I honestly find it a bit of a red herring to search for childhood memories to corroborate your current identity. Most kids played dog when they were young, most kids have found themselves fascinated by a certain animal, most kids have preferred one animal over another, etcetera, etcetera.

All those experiences can have affected or informed the person you are today, and they can be an important part of a full narrative, but they are not what make you a therian today. What makes you a therian is not something that happened years or decades ago. What makes your identity a solid part of you is what you experience right now.

All too often on therian forums I’ve seen introduction posts that go over past experiences which are largely irrelevant to your current questioning process. Your theriotype is what you are right now. The validity of your identity should not be judged based on the number of times you pretended to be it in kindergarten. Your theriotype should be determined based on your current experiences.

Looking back on your childhood and trying to piece together how your identity formed should always be secondary to what you are going through right now. It pains me how many forums will treat childhood memories as ‘evidence’ that an identity is valid, or how they will even treat newcomers as downright suspicious or ‘fake’ if their identity is based solely on current feelings.
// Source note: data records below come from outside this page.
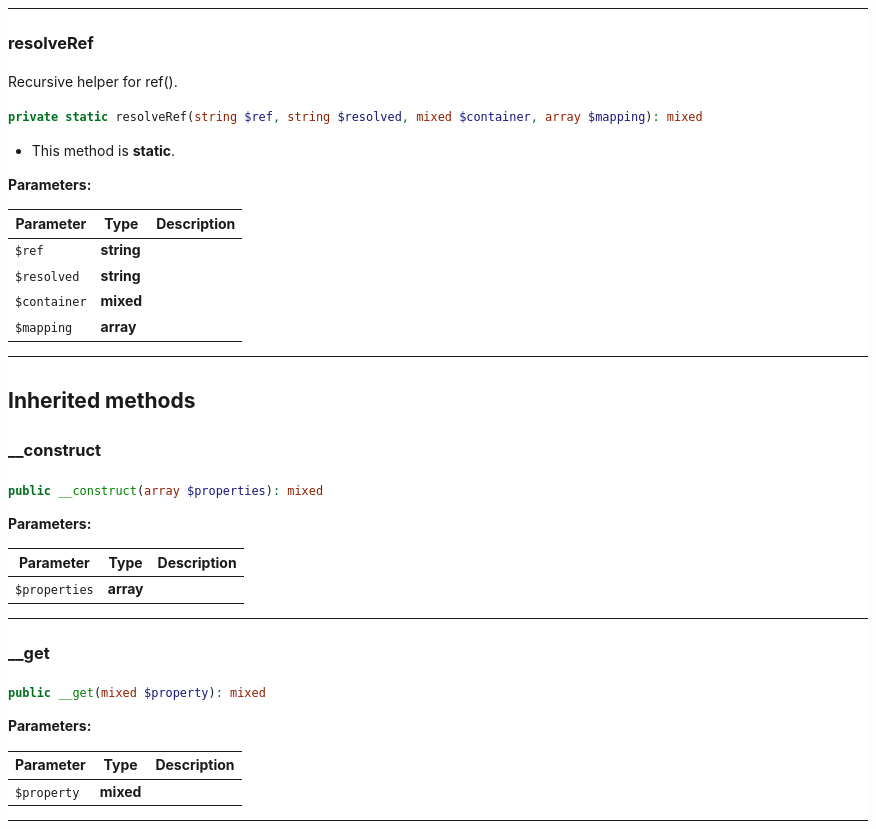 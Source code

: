 ***

### resolveRef

Recursive helper for ref().

```php
private static resolveRef(string $ref, string $resolved, mixed $container, array $mapping): mixed
```

* This method is **static**.

**Parameters:**

| Parameter | Type | Description |
|-----------|------|-------------|
| `$ref` | **string** |  |
| `$resolved` | **string** |  |
| `$container` | **mixed** |  |
| `$mapping` | **array** |  |

***

## Inherited methods

### __construct

```php
public __construct(array $properties): mixed
```

**Parameters:**

| Parameter | Type | Description |
|-----------|------|-------------|
| `$properties` | **array** |  |

***

### __get

```php
public __get(mixed $property): mixed
```

**Parameters:**

| Parameter | Type | Description |
|-----------|------|-------------|
| `$property` | **mixed** |  |

***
It’s also all too easy to draw lines between current identity and childhood experiences, and to craft a subjective narrative that objectively isn’t really there. Like, I could very easily create connection between obsessively watching the animated Robin Hood movie → Pretending to be a carnivore → Looking up furry art as a preteen → Stumbling onto anthro hyenas → Subconsciously tying anthro hyenas to my identity. But creating these narratives feels so artificial and doesn’t actually do anything to describe my current identity.

Feeling pressured into validating your identity with childhood memories is a red herring, distracting you from the current experiences that your identity is actually based on.